An accomplice of a Twin Cities supervisor for Northwest Airlines and its successor, Delta, has been sentenced to 10 years in prison for concocting a scheme that cheated the companies out of more than $36 million.
Michael Yedor, 62, of Los Angeles, was sentenced in federal court Friday in Atlanta in a plot that U.S. Attorney Sally Q. Yates said was "astounding" in "scope and magnitude."
"The millions of dollars the defendants stole hurt the honest operations of an important company and its many customers, as well as other honest vendors who play by the rules," Yates said.
Yedor's partner in crime, Paul A. Anderson, 58, of, Apple Valley, is scheduled for sentencing on Jan. 23, also in Atlanta. Anderson pleaded guilty to conspiracy to commit mail fraud on Sept. 15.
Yedor, who also pleaded guilty, was apprehended while on his 72-foot yacht in San Diego on June 21.

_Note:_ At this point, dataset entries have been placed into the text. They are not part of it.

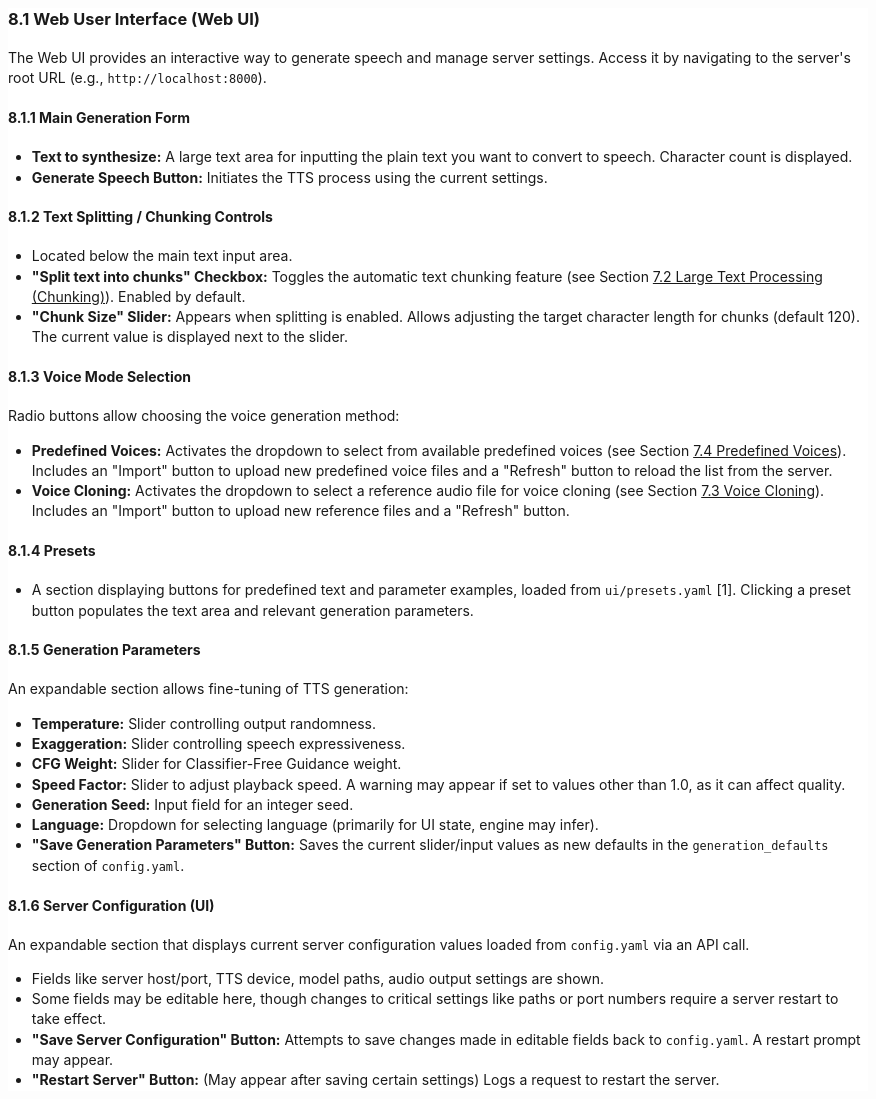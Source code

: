 ### 8.1 Web User Interface (Web UI)

The Web UI provides an interactive way to generate speech and manage server settings. Access it by navigating to the server's root URL (e.g., `http://localhost:8000`).

#### 8.1.1 Main Generation Form
*   **Text to synthesize:** A large text area for inputting the plain text you want to convert to speech. Character count is displayed.
*   **Generate Speech Button:** Initiates the TTS process using the current settings.

#### 8.1.2 Text Splitting / Chunking Controls
*   Located below the main text input area.
*   **"Split text into chunks" Checkbox:** Toggles the automatic text chunking feature (see Section [7.2 Large Text Processing (Chunking)](#72-large-text-processing-chunking)). Enabled by default.
*   **"Chunk Size" Slider:** Appears when splitting is enabled. Allows adjusting the target character length for chunks (default 120). The current value is displayed next to the slider.

#### 8.1.3 Voice Mode Selection
Radio buttons allow choosing the voice generation method:
*   **Predefined Voices:** Activates the dropdown to select from available predefined voices (see Section [7.4 Predefined Voices](#74-predefined-voices)). Includes an "Import" button to upload new predefined voice files and a "Refresh" button to reload the list from the server.
*   **Voice Cloning:** Activates the dropdown to select a reference audio file for voice cloning (see Section [7.3 Voice Cloning](#73-voice-cloning)). Includes an "Import" button to upload new reference files and a "Refresh" button.

#### 8.1.4 Presets
*   A section displaying buttons for predefined text and parameter examples, loaded from `ui/presets.yaml` [1]. Clicking a preset button populates the text area and relevant generation parameters.

#### 8.1.5 Generation Parameters
An expandable section allows fine-tuning of TTS generation:
*   **Temperature:** Slider controlling output randomness.
*   **Exaggeration:** Slider controlling speech expressiveness.
*   **CFG Weight:** Slider for Classifier-Free Guidance weight.
*   **Speed Factor:** Slider to adjust playback speed. A warning may appear if set to values other than 1.0, as it can affect quality.
*   **Generation Seed:** Input field for an integer seed.
*   **Language:** Dropdown for selecting language (primarily for UI state, engine may infer).
*   **"Save Generation Parameters" Button:** Saves the current slider/input values as new defaults in the `generation_defaults` section of `config.yaml`.

#### 8.1.6 Server Configuration (UI)
An expandable section that displays current server configuration values loaded from `config.yaml` via an API call.
*   Fields like server host/port, TTS device, model paths, audio output settings are shown.
*   Some fields may be editable here, though changes to critical settings like paths or port numbers require a server restart to take effect.
*   **"Save Server Configuration" Button:** Attempts to save changes made in editable fields back to `config.yaml`. A restart prompt may appear.
*   **"Restart Server" Button:** (May appear after saving certain settings) Logs a request to restart the server.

Attached to the indictment of the two was a list of transactions that read like a Who's Who of posh Beverly Hills retailers. One was for $37,000 at Cartier, another for $43,000 at Chanel. Other stores where the ill-gotten gains were spent included Louis Vuitton, Gucci, Saks and Hermès. The document did not specify which defendant shopped at these stores.
According to prosecutors:
Anderson, who signed on with Eagan-based Northwest in 1979, oversaw installation, maintenance and upgrading of radio communications for the airlines' control and crisis centers starting in 1986. He continued with Delta after the two airlines merged in 2009.